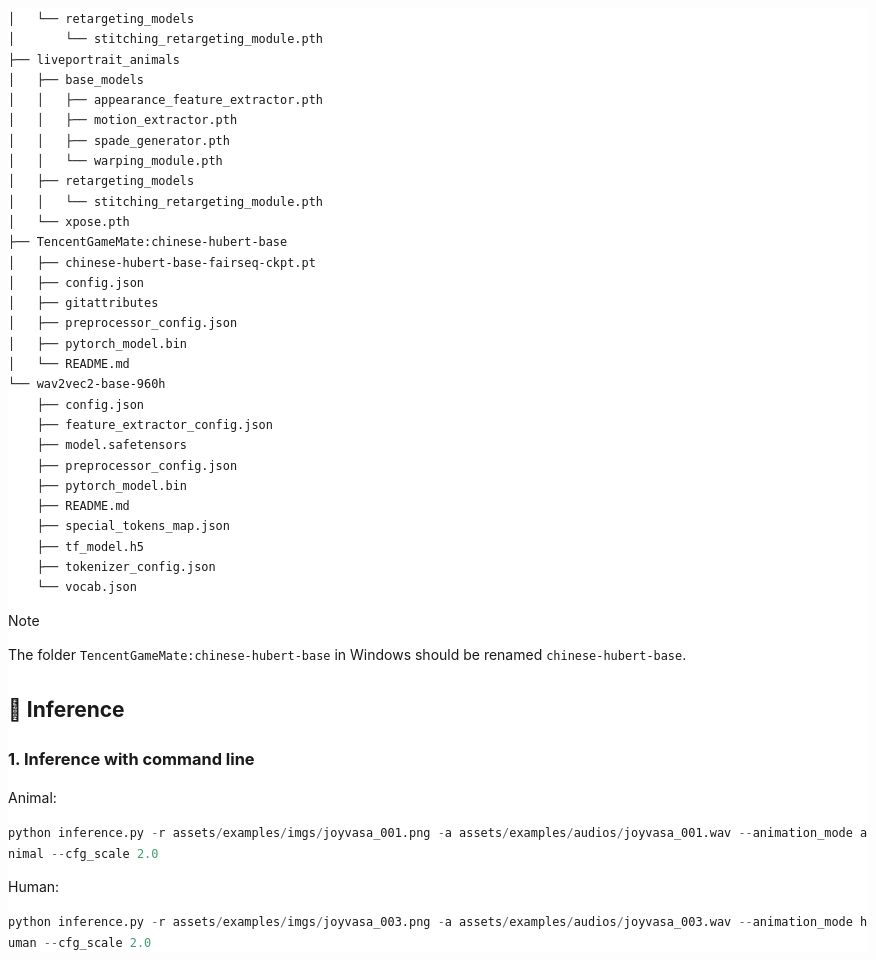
 ```text
│   └── retargeting_models
│       └── stitching_retargeting_module.pth
├── liveportrait_animals
│   ├── base_models
│   │   ├── appearance_feature_extractor.pth
│   │   ├── motion_extractor.pth
│   │   ├── spade_generator.pth
│   │   └── warping_module.pth
│   ├── retargeting_models
│   │   └── stitching_retargeting_module.pth
│   └── xpose.pth
├── TencentGameMate:chinese-hubert-base
│   ├── chinese-hubert-base-fairseq-ckpt.pt
│   ├── config.json
│   ├── gitattributes
│   ├── preprocessor_config.json
│   ├── pytorch_model.bin
│   └── README.md
└── wav2vec2-base-960h               
    ├── config.json                  
    ├── feature_extractor_config.json
    ├── model.safetensors
    ├── preprocessor_config.json
    ├── pytorch_model.bin
    ├── README.md
    ├── special_tokens_map.json
    ├── tf_model.h5
    ├── tokenizer_config.json
    └── vocab.json
```

> [!NOTE]
> The folder `TencentGameMate:chinese-hubert-base` in Windows should be renamed `chinese-hubert-base`.

## 🚀 Inference

### 1. Inference with command line

Animal:

```python
python inference.py -r assets/examples/imgs/joyvasa_001.png -a assets/examples/audios/joyvasa_001.wav --animation_mode animal --cfg_scale 2.0
```

Human:

```python
python inference.py -r assets/examples/imgs/joyvasa_003.png -a assets/examples/audios/joyvasa_003.wav --animation_mode human --cfg_scale 2.0
```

#####

-- Exercise goal --
Reproduce all the data as it stands. The pictures are not part of the copy.

-- Expected answer --
 ```text
│   └── retargeting_models
│       └── stitching_retargeting_module.pth
├── liveportrait_animals
│   ├── base_models
│   │   ├── appearance_feature_extractor.pth
│   │   ├── motion_extractor.pth
│   │   ├── spade_generator.pth
│   │   └── warping_module.pth
│   ├── retargeting_models
│   │   └── stitching_retargeting_module.pth
│   └── xpose.pth
├── TencentGameMate:chinese-hubert-base
│   ├── chinese-hubert-base-fairseq-ckpt.pt
│   ├── config.json
│   ├── gitattributes
│   ├── preprocessor_config.json
│   ├── pytorch_model.bin
│   └── README.md
└── wav2vec2-base-960h               
    ├── config.json                  
    ├── feature_extractor_config.json
    ├── model.safetensors
    ├── preprocessor_config.json
    ├── pytorch_model.bin
    ├── README.md
    ├── special_tokens_map.json
    ├── tf_model.h5
    ├── tokenizer_config.json
    └── vocab.json
```

> [!NOTE]
> The folder `TencentGameMate:chinese-hubert-base` in Windows should be renamed `chinese-hubert-base`.

## 🚀 Inference

### 1. Inference with command line

Animal:

```python
python inference.py -r assets/examples/imgs/joyvasa_001.png -a assets/examples/audios/joyvasa_001.wav --animation_mode animal --cfg_scale 2.0
```

Human:

```python
python inference.py -r assets/examples/imgs/joyvasa_003.png -a assets/examples/audios/joyvasa_003.wav --animation_mode human --cfg_scale 2.0
```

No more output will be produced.